What needs to be done:
Whenever the word "directly" appears in a line of the data below, copy that line.

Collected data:
━━━━━━━━━━━━━━━━━━━━━━━━━━━━━━

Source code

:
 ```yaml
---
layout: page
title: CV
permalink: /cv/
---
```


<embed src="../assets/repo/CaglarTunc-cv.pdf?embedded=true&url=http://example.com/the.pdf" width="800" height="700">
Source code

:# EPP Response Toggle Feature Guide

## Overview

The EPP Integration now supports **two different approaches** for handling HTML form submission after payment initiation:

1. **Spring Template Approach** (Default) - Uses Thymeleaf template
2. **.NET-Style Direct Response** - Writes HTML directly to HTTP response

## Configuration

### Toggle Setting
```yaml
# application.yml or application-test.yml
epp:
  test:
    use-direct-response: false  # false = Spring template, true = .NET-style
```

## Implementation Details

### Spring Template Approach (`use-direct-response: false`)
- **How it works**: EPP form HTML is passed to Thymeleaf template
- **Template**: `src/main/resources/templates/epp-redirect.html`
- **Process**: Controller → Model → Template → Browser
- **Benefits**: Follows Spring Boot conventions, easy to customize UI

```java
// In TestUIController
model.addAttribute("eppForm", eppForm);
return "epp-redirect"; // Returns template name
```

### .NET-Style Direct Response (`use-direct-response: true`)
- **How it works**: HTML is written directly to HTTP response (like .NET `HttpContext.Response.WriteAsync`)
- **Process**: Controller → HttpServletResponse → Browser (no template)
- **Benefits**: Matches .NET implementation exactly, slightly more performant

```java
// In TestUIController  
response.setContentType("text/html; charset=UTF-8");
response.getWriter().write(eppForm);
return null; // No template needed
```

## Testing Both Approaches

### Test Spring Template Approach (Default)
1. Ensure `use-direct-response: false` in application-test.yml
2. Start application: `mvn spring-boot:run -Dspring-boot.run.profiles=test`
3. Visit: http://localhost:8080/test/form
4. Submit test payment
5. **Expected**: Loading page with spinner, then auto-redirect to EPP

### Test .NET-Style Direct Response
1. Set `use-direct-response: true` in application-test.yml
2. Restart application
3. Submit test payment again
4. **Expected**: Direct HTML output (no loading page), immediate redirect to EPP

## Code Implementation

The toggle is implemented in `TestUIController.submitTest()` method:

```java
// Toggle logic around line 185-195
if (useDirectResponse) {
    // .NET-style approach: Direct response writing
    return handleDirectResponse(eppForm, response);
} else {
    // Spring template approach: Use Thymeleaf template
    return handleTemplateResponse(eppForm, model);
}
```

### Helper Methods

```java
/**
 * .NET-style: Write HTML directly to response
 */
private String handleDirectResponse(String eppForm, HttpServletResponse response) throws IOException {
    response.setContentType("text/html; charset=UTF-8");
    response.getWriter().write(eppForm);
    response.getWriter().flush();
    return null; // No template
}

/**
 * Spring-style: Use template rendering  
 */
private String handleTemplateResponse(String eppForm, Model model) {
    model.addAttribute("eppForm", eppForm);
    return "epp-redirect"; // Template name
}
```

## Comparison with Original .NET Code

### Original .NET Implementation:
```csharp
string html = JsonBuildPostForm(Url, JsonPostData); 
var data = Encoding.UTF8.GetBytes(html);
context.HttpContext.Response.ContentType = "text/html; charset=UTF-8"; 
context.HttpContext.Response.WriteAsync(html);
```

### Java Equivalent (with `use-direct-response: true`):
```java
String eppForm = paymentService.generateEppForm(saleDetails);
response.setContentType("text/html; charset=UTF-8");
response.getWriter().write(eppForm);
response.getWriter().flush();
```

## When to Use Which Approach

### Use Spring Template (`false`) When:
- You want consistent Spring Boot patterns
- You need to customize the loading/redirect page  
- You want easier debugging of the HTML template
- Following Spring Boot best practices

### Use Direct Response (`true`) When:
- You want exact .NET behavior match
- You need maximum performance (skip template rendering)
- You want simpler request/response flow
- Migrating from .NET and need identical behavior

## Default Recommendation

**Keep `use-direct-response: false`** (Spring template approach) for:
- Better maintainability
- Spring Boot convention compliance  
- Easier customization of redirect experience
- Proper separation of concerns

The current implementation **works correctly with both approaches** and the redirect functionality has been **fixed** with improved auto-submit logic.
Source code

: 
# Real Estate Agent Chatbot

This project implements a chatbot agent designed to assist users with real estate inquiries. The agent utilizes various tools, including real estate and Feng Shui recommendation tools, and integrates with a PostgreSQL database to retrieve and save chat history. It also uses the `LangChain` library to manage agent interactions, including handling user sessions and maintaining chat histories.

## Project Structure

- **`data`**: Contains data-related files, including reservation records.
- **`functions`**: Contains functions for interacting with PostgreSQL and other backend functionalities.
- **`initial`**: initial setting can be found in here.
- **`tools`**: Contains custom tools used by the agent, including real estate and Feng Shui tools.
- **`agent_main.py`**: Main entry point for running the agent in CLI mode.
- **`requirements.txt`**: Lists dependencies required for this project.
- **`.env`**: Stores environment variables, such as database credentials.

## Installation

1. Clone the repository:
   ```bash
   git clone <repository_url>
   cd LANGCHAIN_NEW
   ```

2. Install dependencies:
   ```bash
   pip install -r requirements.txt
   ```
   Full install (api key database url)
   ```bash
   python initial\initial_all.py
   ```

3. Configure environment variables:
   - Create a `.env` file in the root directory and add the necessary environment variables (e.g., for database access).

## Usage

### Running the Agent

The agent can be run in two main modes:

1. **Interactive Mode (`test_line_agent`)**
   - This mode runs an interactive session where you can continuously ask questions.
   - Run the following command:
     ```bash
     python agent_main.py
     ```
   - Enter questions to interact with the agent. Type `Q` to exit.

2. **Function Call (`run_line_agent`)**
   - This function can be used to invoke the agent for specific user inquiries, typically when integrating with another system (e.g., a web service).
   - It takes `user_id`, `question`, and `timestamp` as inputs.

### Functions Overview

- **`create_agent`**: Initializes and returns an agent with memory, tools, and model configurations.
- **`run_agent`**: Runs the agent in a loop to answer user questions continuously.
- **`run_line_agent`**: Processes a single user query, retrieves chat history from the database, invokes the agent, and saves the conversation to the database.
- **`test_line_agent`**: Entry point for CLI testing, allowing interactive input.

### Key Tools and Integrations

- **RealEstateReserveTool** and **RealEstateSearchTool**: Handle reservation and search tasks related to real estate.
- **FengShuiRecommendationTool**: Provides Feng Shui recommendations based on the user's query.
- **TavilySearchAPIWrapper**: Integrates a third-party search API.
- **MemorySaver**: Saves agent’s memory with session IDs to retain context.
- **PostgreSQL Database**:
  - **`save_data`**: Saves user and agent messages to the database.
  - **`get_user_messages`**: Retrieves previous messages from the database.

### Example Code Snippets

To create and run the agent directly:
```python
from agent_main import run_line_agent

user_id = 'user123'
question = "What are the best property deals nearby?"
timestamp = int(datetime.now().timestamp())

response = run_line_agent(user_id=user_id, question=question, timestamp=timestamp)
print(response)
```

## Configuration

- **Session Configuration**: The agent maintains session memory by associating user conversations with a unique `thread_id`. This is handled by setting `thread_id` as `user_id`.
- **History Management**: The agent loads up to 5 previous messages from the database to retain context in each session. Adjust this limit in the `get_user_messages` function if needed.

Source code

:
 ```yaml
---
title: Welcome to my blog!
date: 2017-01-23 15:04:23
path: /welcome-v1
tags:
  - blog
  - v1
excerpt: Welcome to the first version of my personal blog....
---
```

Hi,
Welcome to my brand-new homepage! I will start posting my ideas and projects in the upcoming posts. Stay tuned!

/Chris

━━━━━━━━━━━━━━━━━━━━━━━━━━━━━━

Reply to the exercise:
2. **.NET-Style Direct Response** - Writes HTML directly to HTTP response
- **How it works**: HTML is written directly to HTTP response (like .NET `HttpContext.Response.WriteAsync`)
 * .NET-style: Write HTML directly to response
To create and run the agent directly:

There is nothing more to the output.